En l’absence de privation du droit de propriété, il résulte néanmoins de l’article 2 de la Déclaration de 1789 que les limites apportées à son exercice doivent être justifiées par un motif d’intérêt général et proportionnées à l’objectif poursuivi.

L’analyse du Conseil

En premier lieu, selon l’article L.2411-1 du CGCT, une section de commune est une personne morale de droit public possédant à titre permanent et exclusif des biens ou des droits distincts de ceux de la commune. En vertu de l’article L.2411-10 du même code, les membres de la section ont, dans les conditions résultant soit des décisions des autorités municipales, soit des usages locaux, la jouissance de ceux des biens de la section dont les fruits sont perçus en nature ; ainsi, ils ne sont pas titulaires d’un droit de propriété sur ces biens ou droits. Par suite, doit être rejeté comme inopérant le grief tiré de ce que le transfert des biens d’une section de commune porterait atteinte au droit de propriété de ses membres.

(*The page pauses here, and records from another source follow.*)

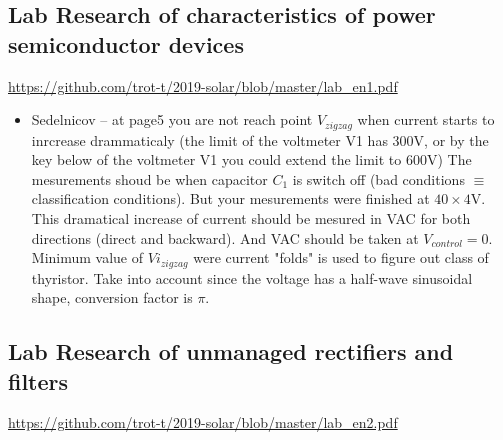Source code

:\documentclass[a4paper,landscape,11pt]{article}
\begin{document}
\subsection{Lab  Research of characteristics of power semiconductor devices}
\url{https://github.com/trot-t/2019-solar/blob/master/lab_en1.pdf}
\begin{itemize}
\item Sedelnicov -- at page5 you are not reach point $V_{zigzag}$ when current starts to inrcrease drammaticaly (the limit of the voltmeter V1 has 300V, or by the key below of the voltmeter V1 you could extend the limit to 600V)
The mesurements shoud be when capacitor $C_1$ is switch off (bad conditions $\equiv$ classification conditions). But your mesurements were finished at $40\times 4$V.
This dramatical increase of current should be mesured in VAC for both directions (direct and backward). And VAC should be taken at $V_{control}=0$.
Minimum value of $Vi_{zigzag}$ were current "folds" is used to figure out class of thyristor. 
Take into account since the voltage has a half-wave sinusoidal shape, conversion factor is $\pi$.
\end{itemize}


\subsection{Lab  Research of unmanaged rectifiers and filters}
\url{https://github.com/trot-t/2019-solar/blob/master/lab_en2.pdf}
\end{document}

En second lieu, le principe d’égalité devant la loi et les charges publiques ainsi que la protection du droit de propriété, qui ne concerne pas seulement la propriété privée des particuliers mais aussi la propriété de l’Etat et des autres personnes publiques, résultent, d’une part, des articles 6 et 13 de la Déclaration de 1789 et, d’autre part, de ses articles 2 et 17 ; le droit au respect des biens garanti par ces dispositions ne s’oppose pas à ce que le législateur, poursuivant un objectif d’intérêt général, autorise le transfert gratuit de biens entre personnes publiques.

Les dispositions contestées ont pour objet de permettre le transfert des biens ou droits de la section à la commune afin de mettre un terme soit au blocage de ce transfert en raison de l’abstention d’au moins deux tiers des électeurs, soit au dysfonctionnement administratif ou financier de la section. Dès lors, elles ne méconnaissent pas les exigences constitutionnelles en matière de propriété des personnes publiques.

Commentaire

L’article L.2411-12-1 du Code général des collectivités territoriales est donc jugé conforme à la Constitution par le Conseil constitutionnel. Les dispositions contestées n’autorisent le transfert à titre gratuit des biens ou droits de la section que pour des motifs imputables aux membres de la section ou à leurs représentants ; au demeurant le législateur n’a pas exclu toute indemnisation dans le cas exceptionnel où le transfert de propriété entraînerait pour les membres de la section une charge spéciale et exorbitante, hors de proportion avec l’objectif d’intérêt général poursuivi. Dans ces conditions, ces dispositions n’affectent pas une situation légalement acquise dans des conditions contraires à la garantie des droits proclamée par l’article 16 de la Déclaration de 1789.